Das Leben der Edeldame ging auf wie in anderen Häusern in der Sorge für den Haushalt, für Dienstboten, für die Kinder. Zu Zeiten mochte das Leben der Edelfrau recht einsam sein, manchmal auch sehr sorgenvoll, besonders wenn der Gemahl lange im Feld war und Nach­richten ausblieben.

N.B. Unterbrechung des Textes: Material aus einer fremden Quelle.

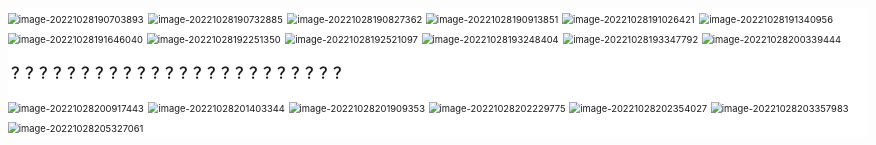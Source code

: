 

<img src="C:\Users\HaRry_\AppData\Roaming\Typora\typora-user-images\image-20221028190703893.png" alt="image-20221028190703893" style="zoom:67%;" />

<img src="C:\Users\HaRry_\AppData\Roaming\Typora\typora-user-images\image-20221028190732885.png" alt="image-20221028190732885" style="zoom:67%;" />

<img src="C:\Users\HaRry_\AppData\Roaming\Typora\typora-user-images\image-20221028190827362.png" alt="image-20221028190827362" style="zoom:67%;" />

<img src="C:\Users\HaRry_\AppData\Roaming\Typora\typora-user-images\image-20221028190913851.png" alt="image-20221028190913851" style="zoom:67%;" />

<img src="C:\Users\HaRry_\AppData\Roaming\Typora\typora-user-images\image-20221028191026421.png" alt="image-20221028191026421" style="zoom:67%;" />



<img src="C:\Users\HaRry_\AppData\Roaming\Typora\typora-user-images\image-20221028191340956.png" alt="image-20221028191340956" style="zoom:67%;" />

<img src="C:\Users\HaRry_\AppData\Roaming\Typora\typora-user-images\image-20221028191646040.png" alt="image-20221028191646040" style="zoom:67%;" />



<img src="C:\Users\HaRry_\AppData\Roaming\Typora\typora-user-images\image-20221028192251350.png" alt="image-20221028192251350" style="zoom:67%;" />

<img src="C:\Users\HaRry_\AppData\Roaming\Typora\typora-user-images\image-20221028192521097.png" alt="image-20221028192521097" style="zoom:67%;" />

<img src="C:\Users\HaRry_\AppData\Roaming\Typora\typora-user-images\image-20221028193248404.png" alt="image-20221028193248404" style="zoom:67%;" />



<img src="C:\Users\HaRry_\AppData\Roaming\Typora\typora-user-images\image-20221028193347792.png" alt="image-20221028193347792" style="zoom:67%;" />

<img src="C:\Users\HaRry_\AppData\Roaming\Typora\typora-user-images\image-20221028200339444.png" alt="image-20221028200339444" style="zoom:67%;" />





**？？？？？？？？？？？？？？？？？？？？？？？？**

<img src="C:\Users\HaRry_\AppData\Roaming\Typora\typora-user-images\image-20221028200917443.png" alt="image-20221028200917443" style="zoom:67%;" />

<img src="C:\Users\HaRry_\AppData\Roaming\Typora\typora-user-images\image-20221028201403344.png" alt="image-20221028201403344" style="zoom:67%;" />



<img src="C:\Users\HaRry_\AppData\Roaming\Typora\typora-user-images\image-20221028201909353.png" alt="image-20221028201909353" style="zoom:67%;" />

<img src="C:\Users\HaRry_\AppData\Roaming\Typora\typora-user-images\image-20221028202229775.png" alt="image-20221028202229775" style="zoom:67%;" />

<img src="C:\Users\HaRry_\AppData\Roaming\Typora\typora-user-images\image-20221028202354027.png" alt="image-20221028202354027" style="zoom:67%;" />



<img src="C:\Users\HaRry_\AppData\Roaming\Typora\typora-user-images\image-20221028203357983.png" alt="image-20221028203357983" style="zoom:67%;" />



<img src="C:\Users\HaRry_\AppData\Roaming\Typora\typora-user-images\image-20221028205327061.png" alt="image-20221028205327061" style="zoom:67%;" />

Auch der Graf und der Ritter hatten große Aufgaben. Bei kleine­rem Besitz besorgte der Ritter seine Güter selbst; der höhere Adel übte zugleich die Landesherrschaft und war verantwortlich für die Sicher­heit und das Wohl seiner Untertanen. Gerne pflegte man die Jagd, und damals gaben unsere Wälder noch reiche Ausbeute; Hirsche, Bären, Wölfe, Füchse gab es noch in großer Zahl. Aber die wichtigste Aufgabe war und blieb die kriegerische Ertüchtigung. Davon hing nicht bloß die Sicherheit und das Wohl der Burgbewohner, sondern auch das der Städte und Dörfer ab; der Ritter und der Graf führten die Kriege für ihre Untertanen, wofür diese Abgaben und Frondienste zu leisten hatten.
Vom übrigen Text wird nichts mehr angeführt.